Prompt =
Lines below that hold the word "keepaspectratio" must be copied in full.
⟨
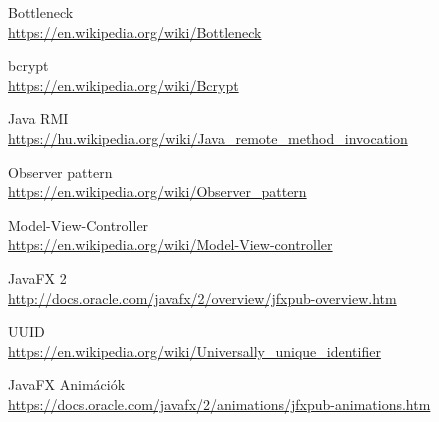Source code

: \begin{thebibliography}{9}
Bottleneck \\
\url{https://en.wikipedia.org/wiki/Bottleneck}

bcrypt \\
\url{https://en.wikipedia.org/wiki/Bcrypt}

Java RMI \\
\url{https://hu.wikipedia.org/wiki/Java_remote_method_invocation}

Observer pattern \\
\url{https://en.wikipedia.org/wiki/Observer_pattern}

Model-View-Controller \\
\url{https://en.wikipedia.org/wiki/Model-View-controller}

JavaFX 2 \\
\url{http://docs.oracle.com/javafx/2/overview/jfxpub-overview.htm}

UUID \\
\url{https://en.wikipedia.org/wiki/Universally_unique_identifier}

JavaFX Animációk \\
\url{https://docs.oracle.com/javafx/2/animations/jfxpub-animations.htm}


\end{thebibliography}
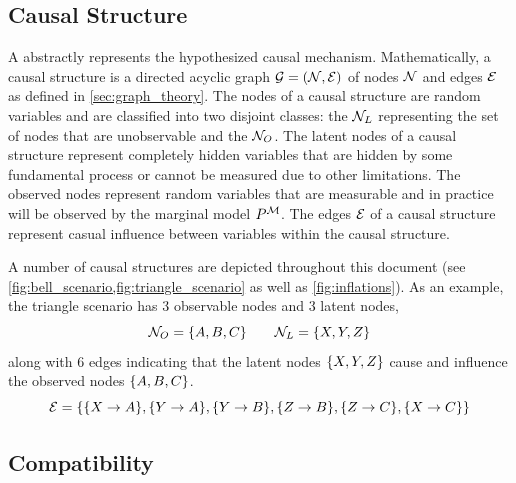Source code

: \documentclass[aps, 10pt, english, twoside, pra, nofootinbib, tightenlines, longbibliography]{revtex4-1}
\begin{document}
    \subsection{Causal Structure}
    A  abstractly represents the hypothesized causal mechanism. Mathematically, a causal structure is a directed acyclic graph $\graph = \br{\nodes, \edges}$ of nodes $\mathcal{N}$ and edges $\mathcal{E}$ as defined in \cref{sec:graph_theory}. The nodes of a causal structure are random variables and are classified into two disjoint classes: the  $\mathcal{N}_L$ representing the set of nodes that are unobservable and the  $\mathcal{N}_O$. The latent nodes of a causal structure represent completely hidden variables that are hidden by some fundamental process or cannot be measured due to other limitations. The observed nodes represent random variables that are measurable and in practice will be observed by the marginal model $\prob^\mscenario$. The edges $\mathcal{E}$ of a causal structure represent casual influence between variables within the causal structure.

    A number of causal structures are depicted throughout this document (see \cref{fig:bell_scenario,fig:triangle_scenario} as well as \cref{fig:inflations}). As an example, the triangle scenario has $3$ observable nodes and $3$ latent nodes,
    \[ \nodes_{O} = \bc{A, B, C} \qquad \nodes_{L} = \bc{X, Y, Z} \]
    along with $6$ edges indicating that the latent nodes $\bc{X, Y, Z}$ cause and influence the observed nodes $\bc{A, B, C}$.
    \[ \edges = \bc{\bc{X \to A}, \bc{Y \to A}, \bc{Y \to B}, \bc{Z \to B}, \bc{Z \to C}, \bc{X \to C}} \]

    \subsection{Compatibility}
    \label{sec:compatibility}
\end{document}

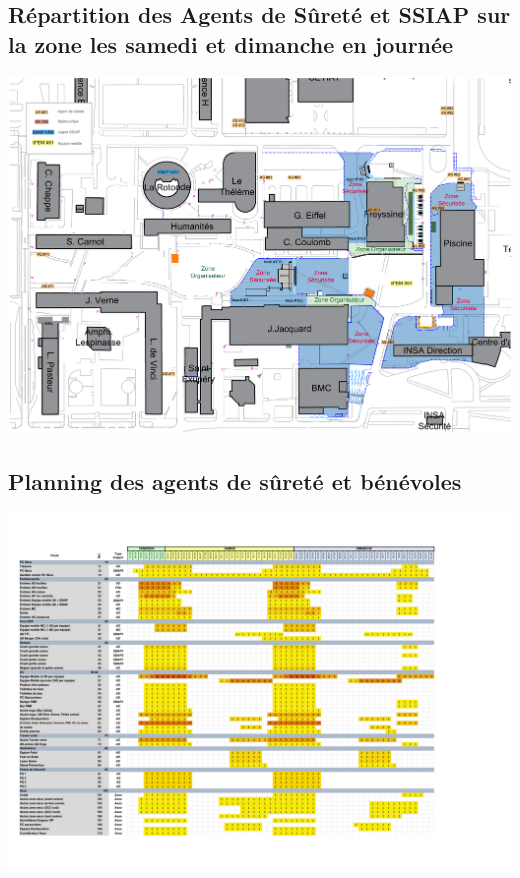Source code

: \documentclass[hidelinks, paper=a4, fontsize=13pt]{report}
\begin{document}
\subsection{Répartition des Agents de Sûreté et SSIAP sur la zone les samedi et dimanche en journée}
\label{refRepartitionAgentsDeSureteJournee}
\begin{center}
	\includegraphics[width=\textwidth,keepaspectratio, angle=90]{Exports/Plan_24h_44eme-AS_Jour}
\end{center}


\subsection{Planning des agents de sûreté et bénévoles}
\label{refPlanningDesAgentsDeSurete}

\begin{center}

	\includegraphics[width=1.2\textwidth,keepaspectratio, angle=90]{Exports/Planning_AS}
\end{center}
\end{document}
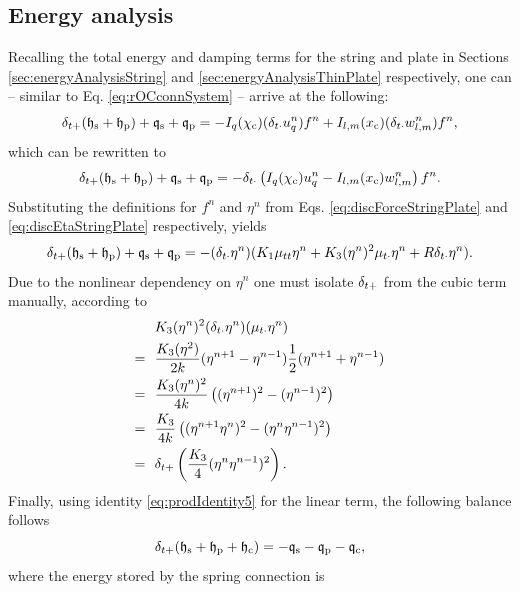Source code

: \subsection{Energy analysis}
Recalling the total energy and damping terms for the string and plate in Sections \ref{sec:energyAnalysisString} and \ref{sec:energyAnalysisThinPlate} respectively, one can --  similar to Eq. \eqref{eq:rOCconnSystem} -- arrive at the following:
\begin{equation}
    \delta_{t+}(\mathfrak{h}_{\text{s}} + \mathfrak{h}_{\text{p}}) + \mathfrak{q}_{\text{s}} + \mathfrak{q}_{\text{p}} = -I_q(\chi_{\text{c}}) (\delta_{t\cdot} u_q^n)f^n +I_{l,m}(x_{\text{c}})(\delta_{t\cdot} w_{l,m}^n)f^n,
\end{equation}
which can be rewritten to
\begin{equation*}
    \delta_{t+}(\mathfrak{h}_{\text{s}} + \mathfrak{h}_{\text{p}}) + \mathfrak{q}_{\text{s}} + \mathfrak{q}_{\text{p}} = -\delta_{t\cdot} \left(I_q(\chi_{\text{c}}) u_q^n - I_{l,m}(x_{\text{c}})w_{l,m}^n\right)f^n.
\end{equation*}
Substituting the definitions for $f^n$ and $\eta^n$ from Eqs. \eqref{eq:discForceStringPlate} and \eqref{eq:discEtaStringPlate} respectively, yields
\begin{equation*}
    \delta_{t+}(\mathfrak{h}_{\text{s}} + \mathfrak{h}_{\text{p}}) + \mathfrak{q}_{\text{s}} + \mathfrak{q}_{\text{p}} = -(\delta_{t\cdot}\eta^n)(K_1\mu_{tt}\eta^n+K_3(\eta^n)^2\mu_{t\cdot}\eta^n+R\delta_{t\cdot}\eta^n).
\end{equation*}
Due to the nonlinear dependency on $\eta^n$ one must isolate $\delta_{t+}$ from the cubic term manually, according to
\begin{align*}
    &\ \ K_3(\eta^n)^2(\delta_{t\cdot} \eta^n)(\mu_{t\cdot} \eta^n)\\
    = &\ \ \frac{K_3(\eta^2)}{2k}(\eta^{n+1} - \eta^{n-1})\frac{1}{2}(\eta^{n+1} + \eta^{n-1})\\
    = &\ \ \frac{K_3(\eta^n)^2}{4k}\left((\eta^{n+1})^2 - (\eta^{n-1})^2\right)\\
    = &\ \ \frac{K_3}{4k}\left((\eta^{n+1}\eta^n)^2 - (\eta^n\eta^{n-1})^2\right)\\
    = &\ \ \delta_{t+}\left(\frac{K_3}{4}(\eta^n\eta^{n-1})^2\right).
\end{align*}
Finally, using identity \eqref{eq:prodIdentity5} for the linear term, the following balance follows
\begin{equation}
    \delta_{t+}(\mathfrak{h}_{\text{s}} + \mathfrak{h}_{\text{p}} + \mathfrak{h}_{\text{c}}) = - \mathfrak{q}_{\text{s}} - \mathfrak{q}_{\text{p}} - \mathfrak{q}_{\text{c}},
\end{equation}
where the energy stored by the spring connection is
⟩
⟨
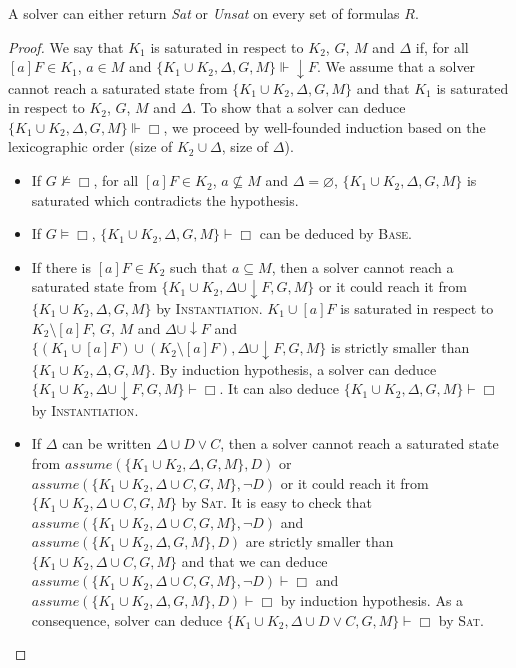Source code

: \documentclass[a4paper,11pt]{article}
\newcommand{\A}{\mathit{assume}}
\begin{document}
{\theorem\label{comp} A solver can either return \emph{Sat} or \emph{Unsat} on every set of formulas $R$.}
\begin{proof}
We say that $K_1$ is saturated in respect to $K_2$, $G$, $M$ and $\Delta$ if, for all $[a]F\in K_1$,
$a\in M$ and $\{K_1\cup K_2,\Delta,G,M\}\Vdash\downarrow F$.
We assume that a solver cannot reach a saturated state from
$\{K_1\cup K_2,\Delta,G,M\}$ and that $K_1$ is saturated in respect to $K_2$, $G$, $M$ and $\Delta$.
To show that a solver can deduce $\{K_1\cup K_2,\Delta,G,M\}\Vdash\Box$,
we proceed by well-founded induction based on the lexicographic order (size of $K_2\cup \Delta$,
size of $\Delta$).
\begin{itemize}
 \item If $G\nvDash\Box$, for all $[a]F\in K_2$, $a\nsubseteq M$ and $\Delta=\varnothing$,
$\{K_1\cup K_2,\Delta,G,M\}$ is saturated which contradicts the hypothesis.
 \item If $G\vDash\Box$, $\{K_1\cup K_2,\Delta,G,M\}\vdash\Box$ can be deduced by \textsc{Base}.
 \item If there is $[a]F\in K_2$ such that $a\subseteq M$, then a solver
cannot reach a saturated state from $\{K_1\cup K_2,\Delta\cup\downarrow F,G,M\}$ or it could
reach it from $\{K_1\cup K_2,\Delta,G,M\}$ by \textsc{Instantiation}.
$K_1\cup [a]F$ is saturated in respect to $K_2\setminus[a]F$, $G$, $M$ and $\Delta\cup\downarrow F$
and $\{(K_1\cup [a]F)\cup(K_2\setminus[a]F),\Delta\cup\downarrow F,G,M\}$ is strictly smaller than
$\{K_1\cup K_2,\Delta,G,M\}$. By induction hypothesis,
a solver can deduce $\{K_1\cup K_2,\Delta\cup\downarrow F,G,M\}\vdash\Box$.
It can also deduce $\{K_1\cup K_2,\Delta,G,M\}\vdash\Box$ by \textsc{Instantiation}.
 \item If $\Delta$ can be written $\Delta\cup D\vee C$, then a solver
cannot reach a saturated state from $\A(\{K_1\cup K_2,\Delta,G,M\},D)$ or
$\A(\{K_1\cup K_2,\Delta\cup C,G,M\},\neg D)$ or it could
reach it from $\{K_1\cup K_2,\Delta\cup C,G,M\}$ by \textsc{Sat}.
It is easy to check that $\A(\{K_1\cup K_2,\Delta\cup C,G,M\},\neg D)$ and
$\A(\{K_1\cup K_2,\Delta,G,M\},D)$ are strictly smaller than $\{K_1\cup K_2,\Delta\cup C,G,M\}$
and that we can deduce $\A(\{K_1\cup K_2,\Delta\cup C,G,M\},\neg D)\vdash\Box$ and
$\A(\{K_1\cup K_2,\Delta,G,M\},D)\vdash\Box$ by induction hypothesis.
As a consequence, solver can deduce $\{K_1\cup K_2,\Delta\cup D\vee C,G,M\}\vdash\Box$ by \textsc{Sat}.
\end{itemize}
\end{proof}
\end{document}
⟩
Task result =
	\includegraphics[width=\textwidth,keepaspectratio, angle=90]{Exports/Plan_24h_44eme-AS_Jour}
	\includegraphics[width=1.2\textwidth,keepaspectratio, angle=90]{Exports/Planning_AS}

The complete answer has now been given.